Tras la escisión de Checoslovaquia en 1993, el rabino Baruch Meyers vino a Bratislava desde Estados Unidos. Hoy en día, representa el alma de la comunidad de esta ciudad y es la máxima autoridad dentro de ella. "Cuando llegó, se comenzó a hablar de cosas en las que los comunistas no pensaban ya que, en lugar de escrutar el pasado, él miraba hacia el futuro", dice Borský.

Gracias a él, en los años 90, se pusieron en marcha las obras del Memorial de la Shoah de Viena. Otros planes de rehabilitación han permitido renovar el monumento dedicado a Hatam Soferla  gran figura del judaismo europeo fallecido en Bratislava. El lugar se ha converido en sitio sagrado para los judíos. En la actualidad, un museo-catacumba se ha instalado en el subsuelo, debajo de las vías del tranvía. Solo se han podido salvar una treintena de tumbas de este antiguo cementerio que data del siglo XVII.
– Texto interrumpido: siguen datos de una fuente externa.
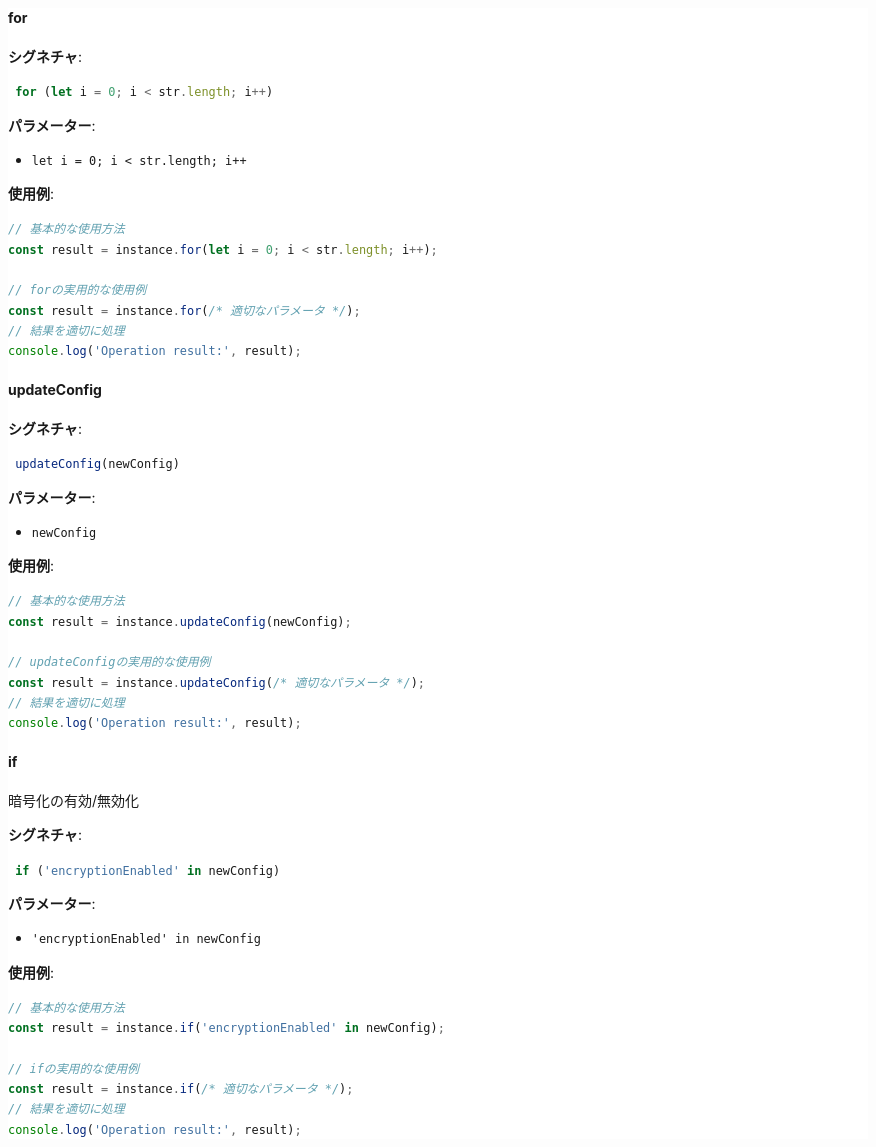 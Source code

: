 #### for

**シグネチャ**:
```javascript
 for (let i = 0; i < str.length; i++)
```

**パラメーター**:
- `let i = 0; i < str.length; i++`

**使用例**:
```javascript
// 基本的な使用方法
const result = instance.for(let i = 0; i < str.length; i++);

// forの実用的な使用例
const result = instance.for(/* 適切なパラメータ */);
// 結果を適切に処理
console.log('Operation result:', result);
```

#### updateConfig

**シグネチャ**:
```javascript
 updateConfig(newConfig)
```

**パラメーター**:
- `newConfig`

**使用例**:
```javascript
// 基本的な使用方法
const result = instance.updateConfig(newConfig);

// updateConfigの実用的な使用例
const result = instance.updateConfig(/* 適切なパラメータ */);
// 結果を適切に処理
console.log('Operation result:', result);
```

#### if

暗号化の有効/無効化

**シグネチャ**:
```javascript
 if ('encryptionEnabled' in newConfig)
```

**パラメーター**:
- `'encryptionEnabled' in newConfig`

**使用例**:
```javascript
// 基本的な使用方法
const result = instance.if('encryptionEnabled' in newConfig);

// ifの実用的な使用例
const result = instance.if(/* 適切なパラメータ */);
// 結果を適切に処理
console.log('Operation result:', result);
```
A lo largo del tiempo, Bratislava ha perdido una gran parte de su patrimonio judío, antaño muy importante. Paradójicamente, son los comunistas -más que los nazis- los que contribuyeron a su debilitamiento. "Aún así hemos tenido más suerte que los vieneses. Allí, los alemanes destruyeron todo", afirma Matúš Borský.

Añade, sin embargo, que la capital austríaca puede presumir de un magnífico museo. "Pertenece a particulares, pero está perfectamente acondicionado. Hay una gran diferencia entre nosotros y los austríacos. Hablar de cultura aquí y allí no tiene el mismo significado", explica alabando la capacidad de los austríacos para reparar los errores y andanzas del pasado.

El antisemitismo: Un concepto que hay que reconstruir

"Creo que el antisemitismo existirá siempre pero Eslovaquia, por el momento, se libra. Nosotros nos sentimos bien aquí. Somos un grupo perfectamente integrado y nos sentimos seguros", afirma Borský.

Los judíos eslovacos no utilizan el hebreo o el yidis[1] como ocurre en algunos países. "El hebreo es una lengua muy importante, pero al igual que los cristianos no acostumbran a celebrar sus misas en latín, nosotros hacemos lo mismo", explica.

En el Museo de la Comunidad Judía, la gente comienza a llegar. "Buenos días y bienvenidos", saluda el director a un grupo de una decena de jubilados. "Es mi esposa, ¿la conoce?", le pregunta un hombre mayor alargándole un trozo de papel amarillento. "Hace más de 50 años que murió. Ayer encontré un periódico en casa en el que ella describe cómo fueron liberados dos campos de concentración, en Vyhne y en Sereď. Pero no me pareció nada emocionante. Es una noticia más política que histórica", explica con una pizca de decepcion. "Es un tema difícil y resulta complicado hablar de ello. Pero quizá el próximo año encontremos una forma de abordarlo", nos dice el director del museo al salir. A pesar de todo, todavía quedan cosas por reconstruir en Bratislava.

[1]Dialecto altoalemán hablado por los judíos originarios de la Europa central y oriental, que se escribe en caracteres hebreos.